Instructions to follow:
Would you please transcribe, exactly as written, the lines of the entries below starting at the one that holds "- [x] Progress" and ending at the one that holds "4. **Add tests** and document them", both included?

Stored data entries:
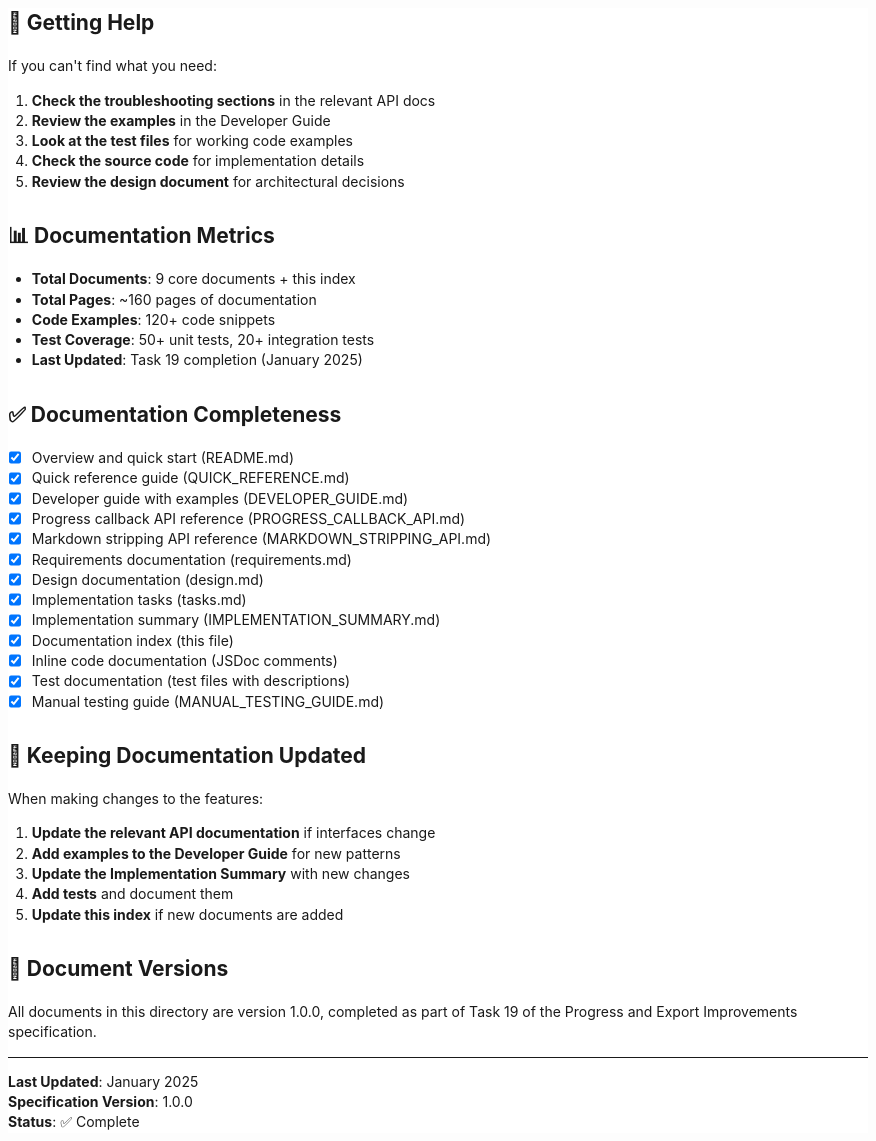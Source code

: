 ## 🚀 Getting Help

If you can't find what you need:

1. **Check the troubleshooting sections** in the relevant API docs
2. **Review the examples** in the Developer Guide
3. **Look at the test files** for working code examples
4. **Check the source code** for implementation details
5. **Review the design document** for architectural decisions

## 📊 Documentation Metrics

- **Total Documents**: 9 core documents + this index
- **Total Pages**: ~160 pages of documentation
- **Code Examples**: 120+ code snippets
- **Test Coverage**: 50+ unit tests, 20+ integration tests
- **Last Updated**: Task 19 completion (January 2025)

## ✅ Documentation Completeness

- [x] Overview and quick start (README.md)
- [x] Quick reference guide (QUICK_REFERENCE.md)
- [x] Developer guide with examples (DEVELOPER_GUIDE.md)
- [x] Progress callback API reference (PROGRESS_CALLBACK_API.md)
- [x] Markdown stripping API reference (MARKDOWN_STRIPPING_API.md)
- [x] Requirements documentation (requirements.md)
- [x] Design documentation (design.md)
- [x] Implementation tasks (tasks.md)
- [x] Implementation summary (IMPLEMENTATION_SUMMARY.md)
- [x] Documentation index (this file)
- [x] Inline code documentation (JSDoc comments)
- [x] Test documentation (test files with descriptions)
- [x] Manual testing guide (MANUAL_TESTING_GUIDE.md)

## 🔄 Keeping Documentation Updated

When making changes to the features:

1. **Update the relevant API documentation** if interfaces change
2. **Add examples to the Developer Guide** for new patterns
3. **Update the Implementation Summary** with new changes
4. **Add tests** and document them
5. **Update this index** if new documents are added

## 📄 Document Versions

All documents in this directory are version 1.0.0, completed as part of Task 19 of the Progress and Export Improvements specification.

---

**Last Updated**: January 2025  
**Specification Version**: 1.0.0  
**Status**: ✅ Complete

Task answer:
- [x] Progress callback API reference (PROGRESS_CALLBACK_API.md)
- [x] Markdown stripping API reference (MARKDOWN_STRIPPING_API.md)
- [x] Requirements documentation (requirements.md)
- [x] Design documentation (design.md)
- [x] Implementation tasks (tasks.md)
- [x] Implementation summary (IMPLEMENTATION_SUMMARY.md)
- [x] Documentation index (this file)
- [x] Inline code documentation (JSDoc comments)
- [x] Test documentation (test files with descriptions)
- [x] Manual testing guide (MANUAL_TESTING_GUIDE.md)

## 🔄 Keeping Documentation Updated

When making changes to the features:

1. **Update the relevant API documentation** if interfaces change
2. **Add examples to the Developer Guide** for new patterns
3. **Update the Implementation Summary** with new changes
4. **Add tests** and document them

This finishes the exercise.